■ **Data to use**
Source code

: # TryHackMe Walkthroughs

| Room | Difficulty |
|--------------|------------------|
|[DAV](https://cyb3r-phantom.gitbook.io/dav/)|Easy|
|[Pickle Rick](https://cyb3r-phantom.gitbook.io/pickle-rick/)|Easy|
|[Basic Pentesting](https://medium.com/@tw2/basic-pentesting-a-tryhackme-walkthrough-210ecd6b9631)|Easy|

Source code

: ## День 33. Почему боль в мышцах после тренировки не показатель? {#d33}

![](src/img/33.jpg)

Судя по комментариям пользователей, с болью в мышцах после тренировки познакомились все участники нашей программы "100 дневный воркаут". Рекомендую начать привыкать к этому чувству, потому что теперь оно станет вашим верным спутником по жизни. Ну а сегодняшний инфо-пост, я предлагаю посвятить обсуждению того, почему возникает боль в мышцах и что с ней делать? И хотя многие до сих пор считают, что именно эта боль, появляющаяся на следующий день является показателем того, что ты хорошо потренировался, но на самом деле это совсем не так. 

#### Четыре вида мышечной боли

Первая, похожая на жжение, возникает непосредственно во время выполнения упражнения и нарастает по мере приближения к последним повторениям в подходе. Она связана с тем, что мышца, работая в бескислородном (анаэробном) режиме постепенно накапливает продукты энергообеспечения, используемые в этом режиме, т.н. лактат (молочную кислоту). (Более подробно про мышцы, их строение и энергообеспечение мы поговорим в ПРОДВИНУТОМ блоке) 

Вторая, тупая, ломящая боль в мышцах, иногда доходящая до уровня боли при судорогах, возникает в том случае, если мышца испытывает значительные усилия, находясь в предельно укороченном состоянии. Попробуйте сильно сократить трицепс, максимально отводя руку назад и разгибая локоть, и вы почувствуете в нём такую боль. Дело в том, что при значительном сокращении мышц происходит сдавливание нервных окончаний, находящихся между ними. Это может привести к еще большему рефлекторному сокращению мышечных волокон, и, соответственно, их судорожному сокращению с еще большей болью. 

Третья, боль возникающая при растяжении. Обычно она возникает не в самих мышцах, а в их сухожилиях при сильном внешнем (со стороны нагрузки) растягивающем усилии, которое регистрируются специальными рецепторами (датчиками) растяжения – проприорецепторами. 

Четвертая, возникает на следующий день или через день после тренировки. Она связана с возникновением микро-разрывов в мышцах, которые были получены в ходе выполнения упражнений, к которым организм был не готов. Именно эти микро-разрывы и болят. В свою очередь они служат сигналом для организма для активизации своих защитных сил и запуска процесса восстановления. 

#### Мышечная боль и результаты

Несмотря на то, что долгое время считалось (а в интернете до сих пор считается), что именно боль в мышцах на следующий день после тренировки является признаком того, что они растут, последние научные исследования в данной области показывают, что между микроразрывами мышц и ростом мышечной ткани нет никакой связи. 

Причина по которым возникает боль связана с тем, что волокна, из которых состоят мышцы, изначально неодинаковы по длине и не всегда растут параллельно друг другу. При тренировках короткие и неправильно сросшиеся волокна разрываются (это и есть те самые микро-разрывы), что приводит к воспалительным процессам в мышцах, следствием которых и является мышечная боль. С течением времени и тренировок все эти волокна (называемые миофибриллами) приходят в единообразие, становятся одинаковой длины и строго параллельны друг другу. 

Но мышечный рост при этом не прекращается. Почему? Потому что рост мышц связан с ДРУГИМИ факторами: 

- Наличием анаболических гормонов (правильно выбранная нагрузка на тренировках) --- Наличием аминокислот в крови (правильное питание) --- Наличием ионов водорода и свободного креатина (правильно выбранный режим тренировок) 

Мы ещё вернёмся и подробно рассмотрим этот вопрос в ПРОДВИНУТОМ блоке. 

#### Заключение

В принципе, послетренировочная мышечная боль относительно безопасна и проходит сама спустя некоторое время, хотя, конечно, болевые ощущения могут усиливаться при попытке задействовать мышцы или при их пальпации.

■ **Task objective**
Search the entries for the word "Easy" and copy every line that holds it.

■ **Exercise solution**
|[DAV](https://cyb3r-phantom.gitbook.io/dav/)|Easy|
|[Pickle Rick](https://cyb3r-phantom.gitbook.io/pickle-rick/)|Easy|
|[Basic Pentesting](https://medium.com/@tw2/basic-pentesting-a-tryhackme-walkthrough-210ecd6b9631)|Easy|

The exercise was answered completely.